So starting at the visitor centre, a reminder that winter was still visible in the rear view with twenty or so Wigeon, and eight Pintail in various areas of the reserve. Three Common Snipe roosted on Purfleet, and the Common Redshank and Lapwing were energetically protecting their territories.
Cetti's Warbler appeared to be calling from every thicket and reedbed, but the first real quality was a drake Garganey feeding at the northern end of Purfleet scrape. It was close into the edge of the reed making it difficult to get really good views but such a smart duck nevertheless.
There were plenty of Reed Bunting, and the distant 'mewing' call were of three high flying Common Buzzard drifting north-west. A distant Peregrine was seen perched on one of the pylons. A Sedge Warbler trilled from the reeds but refused to emerge from the depths.
Making tracks further round the reserve where the juvenile Spoonbill roosted on the Target Pools occasionally preening, but content with a snooze in the now warming temperatures. This my first for London.

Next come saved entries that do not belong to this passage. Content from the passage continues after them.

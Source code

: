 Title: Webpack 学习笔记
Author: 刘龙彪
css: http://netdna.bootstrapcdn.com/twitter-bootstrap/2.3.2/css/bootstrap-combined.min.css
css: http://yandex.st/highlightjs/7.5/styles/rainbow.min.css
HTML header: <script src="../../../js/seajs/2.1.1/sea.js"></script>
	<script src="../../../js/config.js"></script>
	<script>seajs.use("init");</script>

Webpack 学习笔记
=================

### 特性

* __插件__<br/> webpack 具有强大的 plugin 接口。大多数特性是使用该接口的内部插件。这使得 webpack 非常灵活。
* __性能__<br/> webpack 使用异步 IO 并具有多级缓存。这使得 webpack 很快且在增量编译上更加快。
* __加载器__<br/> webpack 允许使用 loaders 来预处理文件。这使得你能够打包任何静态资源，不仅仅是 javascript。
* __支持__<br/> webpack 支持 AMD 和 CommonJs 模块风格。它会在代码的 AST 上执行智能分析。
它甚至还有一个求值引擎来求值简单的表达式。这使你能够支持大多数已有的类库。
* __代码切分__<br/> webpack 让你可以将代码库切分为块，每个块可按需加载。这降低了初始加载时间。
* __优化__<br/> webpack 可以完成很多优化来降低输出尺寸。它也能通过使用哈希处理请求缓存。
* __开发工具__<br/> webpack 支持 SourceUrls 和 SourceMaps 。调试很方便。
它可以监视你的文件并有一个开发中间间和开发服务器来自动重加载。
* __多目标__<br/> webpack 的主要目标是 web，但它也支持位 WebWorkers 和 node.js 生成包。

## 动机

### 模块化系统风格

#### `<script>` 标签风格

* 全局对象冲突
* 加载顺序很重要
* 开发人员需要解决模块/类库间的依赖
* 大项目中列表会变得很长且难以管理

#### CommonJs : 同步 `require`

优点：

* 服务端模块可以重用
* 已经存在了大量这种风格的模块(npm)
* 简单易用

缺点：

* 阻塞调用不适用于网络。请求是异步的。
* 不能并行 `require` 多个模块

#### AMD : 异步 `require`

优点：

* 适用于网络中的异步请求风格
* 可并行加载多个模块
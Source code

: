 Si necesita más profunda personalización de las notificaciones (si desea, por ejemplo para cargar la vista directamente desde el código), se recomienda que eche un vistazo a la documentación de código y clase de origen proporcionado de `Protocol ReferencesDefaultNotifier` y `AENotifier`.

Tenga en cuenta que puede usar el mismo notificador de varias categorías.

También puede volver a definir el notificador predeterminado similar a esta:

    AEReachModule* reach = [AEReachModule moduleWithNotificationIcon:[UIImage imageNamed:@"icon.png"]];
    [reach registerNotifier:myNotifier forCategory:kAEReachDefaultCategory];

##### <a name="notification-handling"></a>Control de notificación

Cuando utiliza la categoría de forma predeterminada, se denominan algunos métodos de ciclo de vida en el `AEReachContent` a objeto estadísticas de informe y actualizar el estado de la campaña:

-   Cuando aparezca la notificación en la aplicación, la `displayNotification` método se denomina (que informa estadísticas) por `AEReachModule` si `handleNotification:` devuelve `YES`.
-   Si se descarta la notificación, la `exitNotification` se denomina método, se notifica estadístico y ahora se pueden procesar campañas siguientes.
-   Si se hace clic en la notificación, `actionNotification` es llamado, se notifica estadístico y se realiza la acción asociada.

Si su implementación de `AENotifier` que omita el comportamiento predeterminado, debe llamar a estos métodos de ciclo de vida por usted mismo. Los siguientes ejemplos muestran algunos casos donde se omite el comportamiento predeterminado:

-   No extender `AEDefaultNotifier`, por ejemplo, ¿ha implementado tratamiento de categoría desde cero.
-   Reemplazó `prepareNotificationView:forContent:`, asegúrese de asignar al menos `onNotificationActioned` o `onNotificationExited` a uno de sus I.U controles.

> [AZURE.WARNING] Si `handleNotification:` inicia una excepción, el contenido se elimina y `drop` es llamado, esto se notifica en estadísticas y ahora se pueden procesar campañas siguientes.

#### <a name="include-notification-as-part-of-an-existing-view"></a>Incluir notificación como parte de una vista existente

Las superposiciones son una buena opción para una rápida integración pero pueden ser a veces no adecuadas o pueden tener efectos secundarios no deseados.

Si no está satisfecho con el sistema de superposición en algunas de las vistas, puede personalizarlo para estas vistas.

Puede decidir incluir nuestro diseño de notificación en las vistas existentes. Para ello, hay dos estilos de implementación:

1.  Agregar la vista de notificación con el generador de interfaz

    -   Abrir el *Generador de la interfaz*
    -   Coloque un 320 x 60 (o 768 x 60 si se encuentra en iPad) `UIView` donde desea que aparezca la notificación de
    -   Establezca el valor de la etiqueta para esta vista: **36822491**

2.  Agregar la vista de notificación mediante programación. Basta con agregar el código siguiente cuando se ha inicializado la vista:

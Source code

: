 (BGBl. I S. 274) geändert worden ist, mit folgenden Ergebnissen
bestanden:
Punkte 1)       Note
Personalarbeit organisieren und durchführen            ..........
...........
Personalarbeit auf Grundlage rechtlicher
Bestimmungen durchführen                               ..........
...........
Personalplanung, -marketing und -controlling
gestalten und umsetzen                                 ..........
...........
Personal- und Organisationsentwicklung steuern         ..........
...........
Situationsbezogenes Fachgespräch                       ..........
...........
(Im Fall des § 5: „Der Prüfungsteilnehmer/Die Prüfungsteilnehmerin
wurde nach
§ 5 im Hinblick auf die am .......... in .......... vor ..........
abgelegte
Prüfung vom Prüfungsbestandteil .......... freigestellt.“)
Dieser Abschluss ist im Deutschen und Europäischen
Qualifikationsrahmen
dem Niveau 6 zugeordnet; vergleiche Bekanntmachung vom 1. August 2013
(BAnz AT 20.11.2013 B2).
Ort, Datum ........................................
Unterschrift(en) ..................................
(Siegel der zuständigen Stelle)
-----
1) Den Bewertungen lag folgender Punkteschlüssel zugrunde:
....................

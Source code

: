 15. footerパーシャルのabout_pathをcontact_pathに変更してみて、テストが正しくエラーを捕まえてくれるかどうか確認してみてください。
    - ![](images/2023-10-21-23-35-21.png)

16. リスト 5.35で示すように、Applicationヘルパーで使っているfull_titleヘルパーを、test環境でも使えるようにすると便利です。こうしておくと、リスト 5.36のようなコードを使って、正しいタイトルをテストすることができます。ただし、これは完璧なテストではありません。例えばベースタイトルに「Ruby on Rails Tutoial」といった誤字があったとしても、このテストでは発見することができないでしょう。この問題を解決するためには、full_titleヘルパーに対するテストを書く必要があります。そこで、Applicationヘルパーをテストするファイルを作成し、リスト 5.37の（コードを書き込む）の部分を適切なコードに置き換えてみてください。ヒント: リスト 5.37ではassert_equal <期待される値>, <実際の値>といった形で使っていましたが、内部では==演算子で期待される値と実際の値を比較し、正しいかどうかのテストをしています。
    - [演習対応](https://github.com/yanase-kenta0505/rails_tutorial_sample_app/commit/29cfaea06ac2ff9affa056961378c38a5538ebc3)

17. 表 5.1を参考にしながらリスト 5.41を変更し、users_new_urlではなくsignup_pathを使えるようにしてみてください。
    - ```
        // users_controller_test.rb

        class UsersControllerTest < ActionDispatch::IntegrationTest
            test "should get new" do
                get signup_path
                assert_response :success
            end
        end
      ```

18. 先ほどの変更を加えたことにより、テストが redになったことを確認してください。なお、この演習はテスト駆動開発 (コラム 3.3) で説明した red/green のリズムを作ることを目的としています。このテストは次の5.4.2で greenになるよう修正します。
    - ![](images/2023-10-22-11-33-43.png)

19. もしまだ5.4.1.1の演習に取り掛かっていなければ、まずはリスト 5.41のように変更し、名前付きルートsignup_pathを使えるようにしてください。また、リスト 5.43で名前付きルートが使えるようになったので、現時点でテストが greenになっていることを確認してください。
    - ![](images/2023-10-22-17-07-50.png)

On the opposite side of the Shooting Butts hide, two Little Ringed Plover fed along the muddy islands. A pair of Marsh Harrier quartered Wennington, the male bird looking fantastic. Another bird flew high over.
Stopping by the Dragonfly pools, a female Bearded Tit appeared, 'pinging' as it flew across the main path before disappearing into the reeds. It did call again but was not subsequently seen.
The rest was pretty routine, no hirundines or migrant waders, but there is still plenty of time for that.